• DATA LISTING:

Start of Block

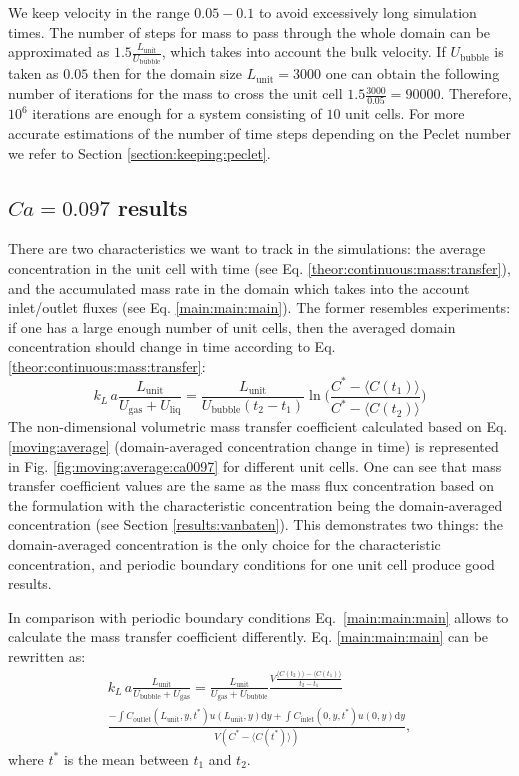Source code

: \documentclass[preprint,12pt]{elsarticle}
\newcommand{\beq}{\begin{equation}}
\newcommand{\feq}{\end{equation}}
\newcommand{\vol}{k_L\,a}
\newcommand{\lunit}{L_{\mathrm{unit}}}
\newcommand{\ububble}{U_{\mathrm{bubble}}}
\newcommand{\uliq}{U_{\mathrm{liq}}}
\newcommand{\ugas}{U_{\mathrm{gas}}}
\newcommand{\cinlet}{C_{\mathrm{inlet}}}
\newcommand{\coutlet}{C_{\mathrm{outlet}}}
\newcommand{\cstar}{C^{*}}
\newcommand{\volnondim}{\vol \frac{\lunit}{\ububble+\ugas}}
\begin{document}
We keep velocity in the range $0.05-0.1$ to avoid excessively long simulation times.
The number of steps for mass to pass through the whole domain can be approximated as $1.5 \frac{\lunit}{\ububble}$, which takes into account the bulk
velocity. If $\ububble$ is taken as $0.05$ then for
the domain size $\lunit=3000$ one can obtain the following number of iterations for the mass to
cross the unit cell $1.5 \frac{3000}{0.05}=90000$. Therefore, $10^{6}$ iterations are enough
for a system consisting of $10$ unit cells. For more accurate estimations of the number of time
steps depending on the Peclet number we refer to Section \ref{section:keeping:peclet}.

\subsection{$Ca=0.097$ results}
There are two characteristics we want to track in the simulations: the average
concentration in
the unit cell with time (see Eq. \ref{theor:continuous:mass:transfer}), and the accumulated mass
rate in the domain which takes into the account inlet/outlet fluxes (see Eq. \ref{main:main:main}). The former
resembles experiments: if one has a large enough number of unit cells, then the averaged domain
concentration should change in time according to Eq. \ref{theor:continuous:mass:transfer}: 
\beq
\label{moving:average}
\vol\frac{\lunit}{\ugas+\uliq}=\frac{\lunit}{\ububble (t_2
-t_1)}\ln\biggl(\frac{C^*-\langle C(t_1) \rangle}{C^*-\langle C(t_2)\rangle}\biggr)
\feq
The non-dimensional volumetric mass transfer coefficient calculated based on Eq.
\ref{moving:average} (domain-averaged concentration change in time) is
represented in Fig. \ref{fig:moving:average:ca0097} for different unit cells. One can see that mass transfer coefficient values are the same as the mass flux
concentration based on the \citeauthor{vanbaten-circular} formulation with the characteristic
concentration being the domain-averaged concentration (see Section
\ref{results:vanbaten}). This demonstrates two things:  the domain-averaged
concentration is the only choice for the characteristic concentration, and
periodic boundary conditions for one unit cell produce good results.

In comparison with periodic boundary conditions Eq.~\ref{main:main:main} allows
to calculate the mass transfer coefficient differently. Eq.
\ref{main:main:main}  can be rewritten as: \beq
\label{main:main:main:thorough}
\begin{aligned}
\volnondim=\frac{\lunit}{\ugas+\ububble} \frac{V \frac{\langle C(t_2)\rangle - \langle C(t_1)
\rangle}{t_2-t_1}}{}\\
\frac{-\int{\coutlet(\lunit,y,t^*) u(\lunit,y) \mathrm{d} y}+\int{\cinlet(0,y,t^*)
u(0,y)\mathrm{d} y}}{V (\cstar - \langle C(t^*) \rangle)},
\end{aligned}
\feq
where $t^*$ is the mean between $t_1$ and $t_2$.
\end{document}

End of Block
Start of Block

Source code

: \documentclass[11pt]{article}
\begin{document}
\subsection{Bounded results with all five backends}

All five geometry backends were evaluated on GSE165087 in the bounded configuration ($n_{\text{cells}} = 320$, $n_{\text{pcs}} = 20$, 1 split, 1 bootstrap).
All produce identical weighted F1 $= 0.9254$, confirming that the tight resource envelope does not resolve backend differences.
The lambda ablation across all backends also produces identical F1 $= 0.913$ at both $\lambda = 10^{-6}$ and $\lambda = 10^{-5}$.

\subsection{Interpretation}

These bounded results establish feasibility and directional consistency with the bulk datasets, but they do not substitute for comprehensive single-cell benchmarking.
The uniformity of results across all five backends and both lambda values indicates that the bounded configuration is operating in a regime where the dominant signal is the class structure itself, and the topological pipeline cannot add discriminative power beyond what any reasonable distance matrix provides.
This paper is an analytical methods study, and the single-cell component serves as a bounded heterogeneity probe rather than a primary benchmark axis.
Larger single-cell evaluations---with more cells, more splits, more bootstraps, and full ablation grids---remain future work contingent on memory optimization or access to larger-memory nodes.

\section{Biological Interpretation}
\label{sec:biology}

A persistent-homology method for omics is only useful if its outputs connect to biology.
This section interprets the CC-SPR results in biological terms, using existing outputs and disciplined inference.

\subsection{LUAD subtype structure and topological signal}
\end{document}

End of Block

• WHAT TO DO: Within the listing above, the range opens at the line with "These bounded results" and closes at the line with "The uniformity of". Reproduce exactly the lines of that range, including both ends.

• RESULT:
These bounded results establish feasibility and directional consistency with the bulk datasets, but they do not substitute for comprehensive single-cell benchmarking.
The uniformity of results across all five backends and both lambda values indicates that the bounded configuration is operating in a regime where the dominant signal is the class structure itself, and the topological pipeline cannot add discriminative power beyond what any reasonable distance matrix provides.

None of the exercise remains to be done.